> What is needed
Scan the records for "nich". Report each line that includes it.

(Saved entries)
————————
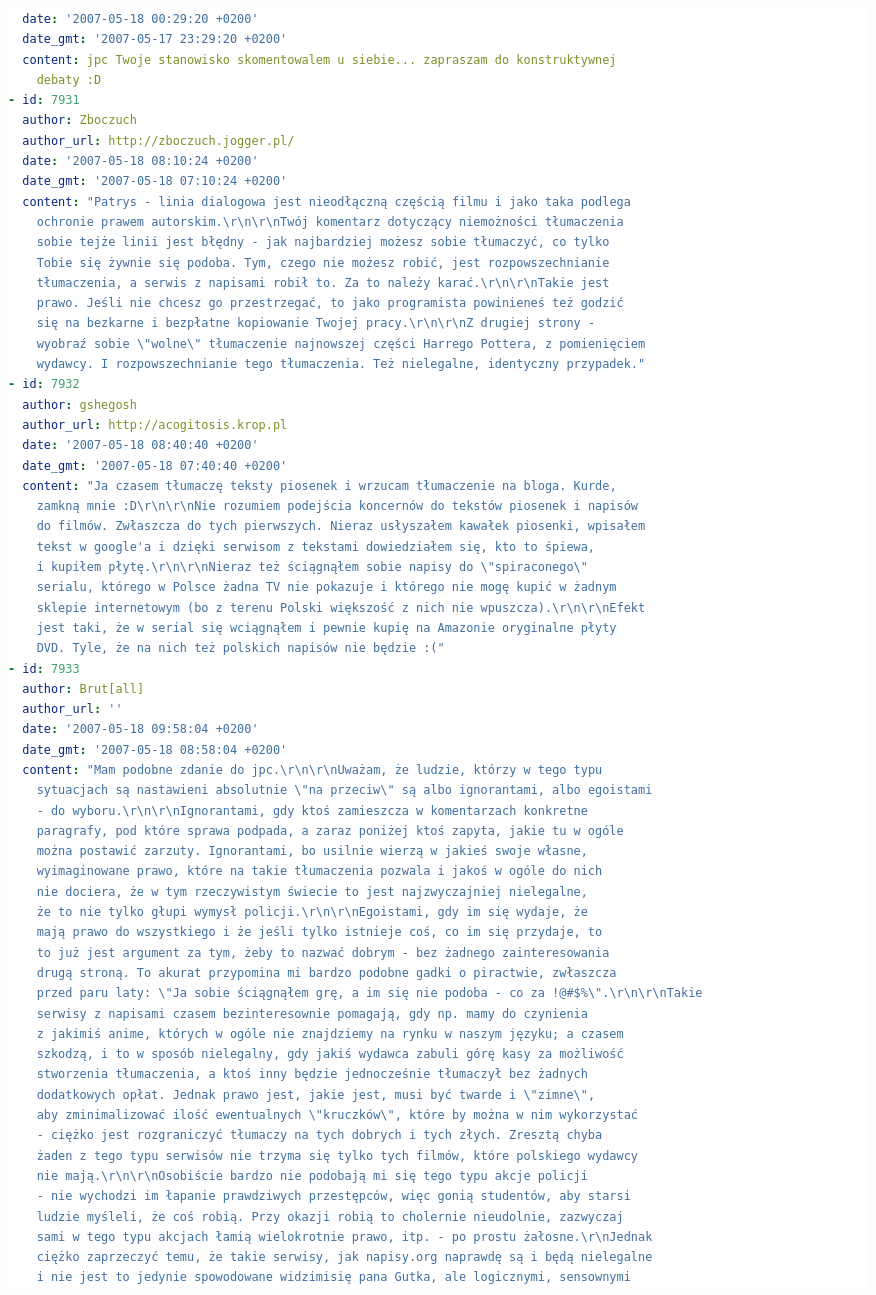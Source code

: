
 ```yaml
  date: '2007-05-18 00:29:20 +0200'
  date_gmt: '2007-05-17 23:29:20 +0200'
  content: jpc Twoje stanowisko skomentowalem u siebie... zapraszam do konstruktywnej
    debaty :D
- id: 7931
  author: Zboczuch
  author_url: http://zboczuch.jogger.pl/
  date: '2007-05-18 08:10:24 +0200'
  date_gmt: '2007-05-18 07:10:24 +0200'
  content: "Patrys - linia dialogowa jest nieodłączną częścią filmu i jako taka podlega
    ochronie prawem autorskim.\r\n\r\nTwój komentarz dotyczący niemożności tłumaczenia
    sobie tejże linii jest błędny - jak najbardziej możesz sobie tłumaczyć, co tylko
    Tobie się żywnie się podoba. Tym, czego nie możesz robić, jest rozpowszechnianie
    tłumaczenia, a serwis z napisami robił to. Za to należy karać.\r\n\r\nTakie jest
    prawo. Jeśli nie chcesz go przestrzegać, to jako programista powinieneś też godzić
    się na bezkarne i bezpłatne kopiowanie Twojej pracy.\r\n\r\nZ drugiej strony -
    wyobraź sobie \"wolne\" tłumaczenie najnowszej części Harrego Pottera, z pomienięciem
    wydawcy. I rozpowszechnianie tego tłumaczenia. Też nielegalne, identyczny przypadek."
- id: 7932
  author: gshegosh
  author_url: http://acogitosis.krop.pl
  date: '2007-05-18 08:40:40 +0200'
  date_gmt: '2007-05-18 07:40:40 +0200'
  content: "Ja czasem tłumaczę teksty piosenek i wrzucam tłumaczenie na bloga. Kurde,
    zamkną mnie :D\r\n\r\nNie rozumiem podejścia koncernów do tekstów piosenek i napisów
    do filmów. Zwłaszcza do tych pierwszych. Nieraz usłyszałem kawałek piosenki, wpisałem
    tekst w google'a i dzięki serwisom z tekstami dowiedziałem się, kto to śpiewa,
    i kupiłem płytę.\r\n\r\nNieraz też ściągnąłem sobie napisy do \"spiraconego\"
    serialu, którego w Polsce żadna TV nie pokazuje i którego nie mogę kupić w żadnym
    sklepie internetowym (bo z terenu Polski większość z nich nie wpuszcza).\r\n\r\nEfekt
    jest taki, że w serial się wciągnąłem i pewnie kupię na Amazonie oryginalne płyty
    DVD. Tyle, że na nich też polskich napisów nie będzie :("
- id: 7933
  author: Brut[all]
  author_url: ''
  date: '2007-05-18 09:58:04 +0200'
  date_gmt: '2007-05-18 08:58:04 +0200'
  content: "Mam podobne zdanie do jpc.\r\n\r\nUważam, że ludzie, którzy w tego typu
    sytuacjach są nastawieni absolutnie \"na przeciw\" są albo ignorantami, albo egoistami
    - do wyboru.\r\n\r\nIgnorantami, gdy ktoś zamieszcza w komentarzach konkretne
    paragrafy, pod które sprawa podpada, a zaraz poniżej ktoś zapyta, jakie tu w ogóle
    można postawić zarzuty. Ignorantami, bo usilnie wierzą w jakieś swoje własne,
    wyimaginowane prawo, które na takie tłumaczenia pozwala i jakoś w ogóle do nich
    nie dociera, że w tym rzeczywistym świecie to jest najzwyczajniej nielegalne,
    że to nie tylko głupi wymysł policji.\r\n\r\nEgoistami, gdy im się wydaje, że
    mają prawo do wszystkiego i że jeśli tylko istnieje coś, co im się przydaje, to
    to już jest argument za tym, żeby to nazwać dobrym - bez żadnego zainteresowania
    drugą stroną. To akurat przypomina mi bardzo podobne gadki o piractwie, zwłaszcza
    przed paru laty: \"Ja sobie ściągnąłem grę, a im się nie podoba - co za !@#$%\".\r\n\r\nTakie
    serwisy z napisami czasem bezinteresownie pomagają, gdy np. mamy do czynienia
    z jakimiś anime, których w ogóle nie znajdziemy na rynku w naszym języku; a czasem
    szkodzą, i to w sposób nielegalny, gdy jakiś wydawca zabuli górę kasy za możliwość
    stworzenia tłumaczenia, a ktoś inny będzie jednocześnie tłumaczył bez żadnych
    dodatkowych opłat. Jednak prawo jest, jakie jest, musi być twarde i \"zimne\",
    aby zminimalizować ilość ewentualnych \"kruczków\", które by można w nim wykorzystać
    - ciężko jest rozgraniczyć tłumaczy na tych dobrych i tych złych. Zresztą chyba
    żaden z tego typu serwisów nie trzyma się tylko tych filmów, które polskiego wydawcy
    nie mają.\r\n\r\nOsobiście bardzo nie podobają mi się tego typu akcje policji
    - nie wychodzi im łapanie prawdziwych przestępców, więc gonią studentów, aby starsi
    ludzie myśleli, że coś robią. Przy okazji robią to cholernie nieudolnie, zazwyczaj
    sami w tego typu akcjach łamią wielokrotnie prawo, itp. - po prostu żałosne.\r\nJednak
    ciężko zaprzeczyć temu, że takie serwisy, jak napisy.org naprawdę są i będą nielegalne
    i nie jest to jedynie spowodowane widzimisię pana Gutka, ale logicznymi, sensownymi
```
————————
> Answer below
    sklepie internetowym (bo z terenu Polski większość z nich nie wpuszcza).\r\n\r\nEfekt
    DVD. Tyle, że na nich też polskich napisów nie będzie :("
    wyimaginowane prawo, które na takie tłumaczenia pozwala i jakoś w ogóle do nich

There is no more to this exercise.